> PROBLEM TO SOLVE:
Whenever a line below holds the word "into", copy that line.

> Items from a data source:
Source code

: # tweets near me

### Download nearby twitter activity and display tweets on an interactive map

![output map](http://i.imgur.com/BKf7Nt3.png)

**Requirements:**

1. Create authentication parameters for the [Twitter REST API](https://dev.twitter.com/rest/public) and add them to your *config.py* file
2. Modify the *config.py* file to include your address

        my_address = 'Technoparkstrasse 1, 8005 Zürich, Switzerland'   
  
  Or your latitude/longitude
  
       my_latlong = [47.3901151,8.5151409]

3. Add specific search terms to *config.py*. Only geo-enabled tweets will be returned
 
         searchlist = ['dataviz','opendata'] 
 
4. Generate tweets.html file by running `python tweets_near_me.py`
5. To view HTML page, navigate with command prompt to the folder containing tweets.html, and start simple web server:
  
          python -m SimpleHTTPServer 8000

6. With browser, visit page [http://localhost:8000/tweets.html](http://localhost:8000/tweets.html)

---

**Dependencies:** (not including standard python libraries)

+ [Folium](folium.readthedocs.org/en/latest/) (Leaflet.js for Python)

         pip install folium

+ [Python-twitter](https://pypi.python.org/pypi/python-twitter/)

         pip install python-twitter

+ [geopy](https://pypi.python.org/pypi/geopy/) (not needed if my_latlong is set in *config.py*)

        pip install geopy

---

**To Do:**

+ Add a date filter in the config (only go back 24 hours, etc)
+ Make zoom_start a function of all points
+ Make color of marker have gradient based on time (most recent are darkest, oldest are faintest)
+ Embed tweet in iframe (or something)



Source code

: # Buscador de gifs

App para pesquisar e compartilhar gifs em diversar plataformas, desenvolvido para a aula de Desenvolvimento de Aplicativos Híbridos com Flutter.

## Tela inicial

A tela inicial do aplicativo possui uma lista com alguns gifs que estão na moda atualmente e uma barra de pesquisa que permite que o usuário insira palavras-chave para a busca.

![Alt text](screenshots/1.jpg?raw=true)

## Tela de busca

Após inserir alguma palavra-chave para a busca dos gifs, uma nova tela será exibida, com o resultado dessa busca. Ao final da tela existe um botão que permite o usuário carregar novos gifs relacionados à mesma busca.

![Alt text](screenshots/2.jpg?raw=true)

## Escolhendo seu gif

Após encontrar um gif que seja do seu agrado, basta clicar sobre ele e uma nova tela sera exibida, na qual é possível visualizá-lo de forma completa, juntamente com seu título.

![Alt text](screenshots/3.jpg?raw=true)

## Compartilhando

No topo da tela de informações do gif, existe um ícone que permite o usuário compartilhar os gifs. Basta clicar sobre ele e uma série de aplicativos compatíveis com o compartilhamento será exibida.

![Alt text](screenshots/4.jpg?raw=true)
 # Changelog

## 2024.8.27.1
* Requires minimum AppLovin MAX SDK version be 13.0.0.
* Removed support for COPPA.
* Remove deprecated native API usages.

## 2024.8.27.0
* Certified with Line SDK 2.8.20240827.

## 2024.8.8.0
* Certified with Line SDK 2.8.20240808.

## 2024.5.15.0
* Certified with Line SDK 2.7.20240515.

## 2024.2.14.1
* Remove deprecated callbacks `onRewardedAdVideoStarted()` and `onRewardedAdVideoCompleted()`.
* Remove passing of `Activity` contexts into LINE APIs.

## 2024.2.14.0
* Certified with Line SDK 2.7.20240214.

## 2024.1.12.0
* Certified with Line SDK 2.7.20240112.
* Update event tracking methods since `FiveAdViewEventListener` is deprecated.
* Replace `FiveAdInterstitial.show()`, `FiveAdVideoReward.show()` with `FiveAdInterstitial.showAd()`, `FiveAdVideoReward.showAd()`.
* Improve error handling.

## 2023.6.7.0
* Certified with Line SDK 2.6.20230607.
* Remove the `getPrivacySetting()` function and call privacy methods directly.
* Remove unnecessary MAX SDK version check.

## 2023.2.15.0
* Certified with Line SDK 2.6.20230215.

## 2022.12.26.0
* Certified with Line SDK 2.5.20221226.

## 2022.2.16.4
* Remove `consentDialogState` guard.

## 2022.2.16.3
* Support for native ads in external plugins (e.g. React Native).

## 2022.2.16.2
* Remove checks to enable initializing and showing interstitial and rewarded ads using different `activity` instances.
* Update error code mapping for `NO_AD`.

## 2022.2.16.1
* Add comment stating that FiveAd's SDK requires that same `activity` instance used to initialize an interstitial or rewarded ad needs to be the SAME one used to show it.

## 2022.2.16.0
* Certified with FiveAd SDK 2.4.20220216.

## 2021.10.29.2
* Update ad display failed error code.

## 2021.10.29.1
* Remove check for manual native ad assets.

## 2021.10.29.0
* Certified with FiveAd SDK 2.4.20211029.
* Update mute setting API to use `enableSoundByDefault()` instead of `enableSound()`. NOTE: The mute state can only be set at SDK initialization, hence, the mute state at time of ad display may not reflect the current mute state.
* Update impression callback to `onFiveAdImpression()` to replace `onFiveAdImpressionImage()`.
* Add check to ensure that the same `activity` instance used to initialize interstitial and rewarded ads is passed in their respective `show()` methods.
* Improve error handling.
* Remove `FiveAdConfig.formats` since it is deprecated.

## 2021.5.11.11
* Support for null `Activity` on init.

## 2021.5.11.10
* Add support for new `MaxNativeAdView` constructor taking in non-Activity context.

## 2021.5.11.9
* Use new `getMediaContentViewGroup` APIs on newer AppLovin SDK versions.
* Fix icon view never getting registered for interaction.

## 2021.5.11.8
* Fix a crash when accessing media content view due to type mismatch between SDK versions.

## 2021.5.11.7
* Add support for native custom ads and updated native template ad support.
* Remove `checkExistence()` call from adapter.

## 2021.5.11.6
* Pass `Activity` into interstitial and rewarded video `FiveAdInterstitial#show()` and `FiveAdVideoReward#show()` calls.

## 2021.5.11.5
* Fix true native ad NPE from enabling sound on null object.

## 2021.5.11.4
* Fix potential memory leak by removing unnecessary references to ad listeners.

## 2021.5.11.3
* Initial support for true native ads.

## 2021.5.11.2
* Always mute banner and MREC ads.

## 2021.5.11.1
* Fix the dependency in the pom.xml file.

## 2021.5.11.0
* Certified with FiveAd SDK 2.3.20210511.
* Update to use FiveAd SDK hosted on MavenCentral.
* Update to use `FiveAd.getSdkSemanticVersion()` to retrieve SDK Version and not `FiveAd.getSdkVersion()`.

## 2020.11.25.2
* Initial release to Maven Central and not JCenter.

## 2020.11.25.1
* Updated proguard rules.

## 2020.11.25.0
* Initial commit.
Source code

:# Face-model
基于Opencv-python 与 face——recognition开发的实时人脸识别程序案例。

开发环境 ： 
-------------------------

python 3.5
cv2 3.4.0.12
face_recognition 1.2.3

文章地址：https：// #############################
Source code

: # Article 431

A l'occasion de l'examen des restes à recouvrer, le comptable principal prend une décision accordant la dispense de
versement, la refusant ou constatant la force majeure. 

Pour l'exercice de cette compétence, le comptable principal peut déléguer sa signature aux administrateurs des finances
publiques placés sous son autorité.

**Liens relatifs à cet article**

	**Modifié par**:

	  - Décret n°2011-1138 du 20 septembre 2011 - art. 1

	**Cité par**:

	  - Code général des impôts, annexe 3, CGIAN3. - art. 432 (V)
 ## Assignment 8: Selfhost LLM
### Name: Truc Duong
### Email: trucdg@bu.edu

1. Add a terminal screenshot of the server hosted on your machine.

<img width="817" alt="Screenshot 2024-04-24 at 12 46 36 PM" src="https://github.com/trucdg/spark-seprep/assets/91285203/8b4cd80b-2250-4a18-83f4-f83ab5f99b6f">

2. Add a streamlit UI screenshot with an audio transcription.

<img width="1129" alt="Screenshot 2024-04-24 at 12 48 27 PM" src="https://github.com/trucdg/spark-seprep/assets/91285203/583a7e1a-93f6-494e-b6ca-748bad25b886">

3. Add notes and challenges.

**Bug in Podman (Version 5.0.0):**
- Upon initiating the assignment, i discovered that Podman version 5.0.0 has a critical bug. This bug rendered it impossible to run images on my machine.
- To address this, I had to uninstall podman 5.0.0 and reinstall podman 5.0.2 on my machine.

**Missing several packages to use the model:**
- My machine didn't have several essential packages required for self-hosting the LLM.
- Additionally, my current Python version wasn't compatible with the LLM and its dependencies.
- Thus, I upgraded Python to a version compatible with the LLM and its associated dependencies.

> EXERCISE RESULT:
* Remove passing of `Activity` contexts into LINE APIs.
* Pass `Activity` into interstitial and rewarded video `FiveAdInterstitial#show()` and `FiveAdVideoReward#show()` calls.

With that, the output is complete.